Are we talking too much about COVID-19 in the media, especially in Acadie Nouvelle?
Personally, I believe that we have the right to be well informed about this virus which has spread all over the planet. The media keep us informed about the number of people affected each day and how to protect ourselves.
Vaccines have been developed to try to counter this virus. It’s a shame, but not all people can be vaccinated as quickly as they would like. Many are on waiting lists. Others refuse the vaccine outright. In my opinion, they are on the wrong track.
Experts in the medical world as well as governments tell us forcefully what to do to protect yourself from the virus.
There was indeed the Spanish flu in 1918. There would be similarities between COVID-19 and the Spanish flu.
In my village, Balmoral in northern New Brunswick, a lady who had experienced this flu, Régina Savoie told me that there had been 18 deaths in the parish. At that time, the words parishes and villages were synonymous with many people.
The paths and roads were not open in winter at that time. Electricity had not yet reached the villages inland.
In Balmoral, healthy men took care of putting the dead in the ground without any ceremony. Without means of communication, we did not know what was happening elsewhere and especially how to protect ourselves from this scourge.

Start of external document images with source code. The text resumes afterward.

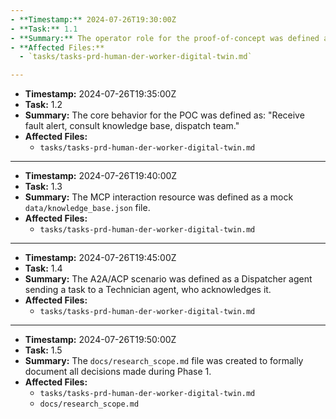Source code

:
 ```yaml
---
- **Timestamp:** 2024-07-26T19:30:00Z
- **Task:** 1.1
- **Summary:** The operator role for the proof-of-concept was defined as "Solar Farm Maintenance Dispatcher".
- **Affected Files:**
  - `tasks/tasks-prd-human-der-worker-digital-twin.md`

---
```

- **Timestamp:** 2024-07-26T19:35:00Z
- **Task:** 1.2
- **Summary:** The core behavior for the POC was defined as: "Receive fault alert, consult knowledge base, dispatch team."
- **Affected Files:**
  - `tasks/tasks-prd-human-der-worker-digital-twin.md`

---
- **Timestamp:** 2024-07-26T19:40:00Z
- **Task:** 1.3
- **Summary:** The MCP interaction resource was defined as a mock `data/knowledge_base.json` file.
- **Affected Files:**
  - `tasks/tasks-prd-human-der-worker-digital-twin.md`

---
- **Timestamp:** 2024-07-26T19:45:00Z
- **Task:** 1.4
- **Summary:** The A2A/ACP scenario was defined as a Dispatcher agent sending a task to a Technician agent, who acknowledges it.
- **Affected Files:**
  - `tasks/tasks-prd-human-der-worker-digital-twin.md`

---
- **Timestamp:** 2024-07-26T19:50:00Z
- **Task:** 1.5
- **Summary:** The `docs/research_scope.md` file was created to formally document all decisions made during Phase 1.
- **Affected Files:**
  - `tasks/tasks-prd-human-der-worker-digital-twin.md`
  - `docs/research_scope.md`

Even the parish priest, J. Arthur Melanson who was a young priest at the time, suffered from the Spanish flu. He was very ill, but managed to survive.
Still according to Ms. Savoie, he was so weak and emaciated that he was forced to celebrate his first mass sitting on a chair. It is the same Arthur Melanson who founded the Daughters of Mary of the Assumption in 1922. He then became bishop and later archbishop of Moncton. Today we owe him the cathedral of this city.
COVID-19 is still present among us, even with vaccines, and our prevention methods. We are far from having conquered this virus.